Exercise instructions: Starting from the top of the entries below and ending with the line containing "and the supports", restate every line word for word, pictures omitted.

··· Data excerpts ···

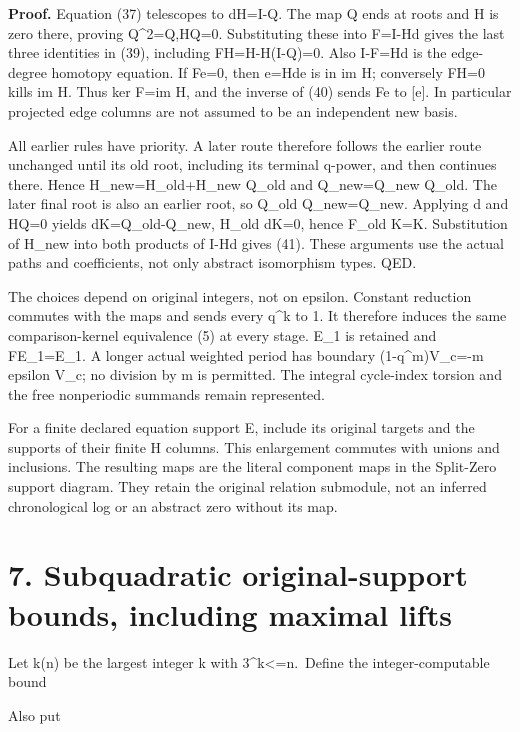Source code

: \textbf{Proof.} Equation (37) telescopes to dH=I-Q. The map Q ends at
roots and H is zero there, proving Q\^{}2=Q,HQ=0. Substituting these
into F=I-Hd gives the last three identities in (39), including
FH=H-H(I-Q)=0. Also I-F=Hd is the edge-degree homotopy equation. If
Fe=0, then e=Hde is in im H; conversely FH=0 kills im H. Thus ker F=im
H, and the inverse of (40) sends Fe to {[}e{]}. In particular projected
edge columns are not assumed to be an independent new basis.

All earlier rules have priority. A later route therefore follows the
earlier route unchanged until its old root, including its terminal
q-power, and then continues there. Hence H\_new=H\_old+H\_new Q\_old and
Q\_new=Q\_new Q\_old. The later final root is also an earlier root, so
Q\_old Q\_new=Q\_new. Applying d and HQ=0 yields dK=Q\_old-Q\_new,
H\_old dK=0, hence F\_old K=K. Substitution of H\_new into both products
of I-Hd gives (41). These arguments use the actual paths and
coefficients, not only abstract isomorphism types. QED.

The choices depend on original integers, not on epsilon. Constant
reduction commutes with the maps and sends every q\^{}k to 1. It
therefore induces the same comparison-kernel equivalence (5) at every
stage. E\_1 is retained and FE\_1=E\_1. A longer actual weighted period
has boundary (1-q\^{}m)V\_c=-m epsilon V\_c; no division by m is
permitted. The integral cycle-index torsion and the free nonperiodic
summands remain represented.

For a finite declared equation support E, include its original targets
and the supports of their finite H columns. This enlargement commutes
with unions and inclusions. The resulting maps are the literal component
maps in the Split-Zero support diagram. They retain the original
relation submodule, not an inferred chronological log or an abstract
zero without its map.

\section{7. Subquadratic original-support bounds, including maximal
lifts}

Let k(n) be the largest integer k with 3\^{}k\textless=n.~Define the
integer-computable bound


Also put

···

Reply to the exercise:
Source code

: \textbf{Proof.} Equation (37) telescopes to dH=I-Q. The map Q ends at
roots and H is zero there, proving Q\^{}2=Q,HQ=0. Substituting these
into F=I-Hd gives the last three identities in (39), including
FH=H-H(I-Q)=0. Also I-F=Hd is the edge-degree homotopy equation. If
Fe=0, then e=Hde is in im H; conversely FH=0 kills im H. Thus ker F=im
H, and the inverse of (40) sends Fe to {[}e{]}. In particular projected
edge columns are not assumed to be an independent new basis.

All earlier rules have priority. A later route therefore follows the
earlier route unchanged until its old root, including its terminal
q-power, and then continues there. Hence H\_new=H\_old+H\_new Q\_old and
Q\_new=Q\_new Q\_old. The later final root is also an earlier root, so
Q\_old Q\_new=Q\_new. Applying d and HQ=0 yields dK=Q\_old-Q\_new,
H\_old dK=0, hence F\_old K=K. Substitution of H\_new into both products
of I-Hd gives (41). These arguments use the actual paths and
coefficients, not only abstract isomorphism types. QED.

The choices depend on original integers, not on epsilon. Constant
reduction commutes with the maps and sends every q\^{}k to 1. It
therefore induces the same comparison-kernel equivalence (5) at every
stage. E\_1 is retained and FE\_1=E\_1. A longer actual weighted period
has boundary (1-q\^{}m)V\_c=-m epsilon V\_c; no division by m is
permitted. The integral cycle-index torsion and the free nonperiodic
summands remain represented.

For a finite declared equation support E, include its original targets
and the supports of their finite H columns. This enlargement commutes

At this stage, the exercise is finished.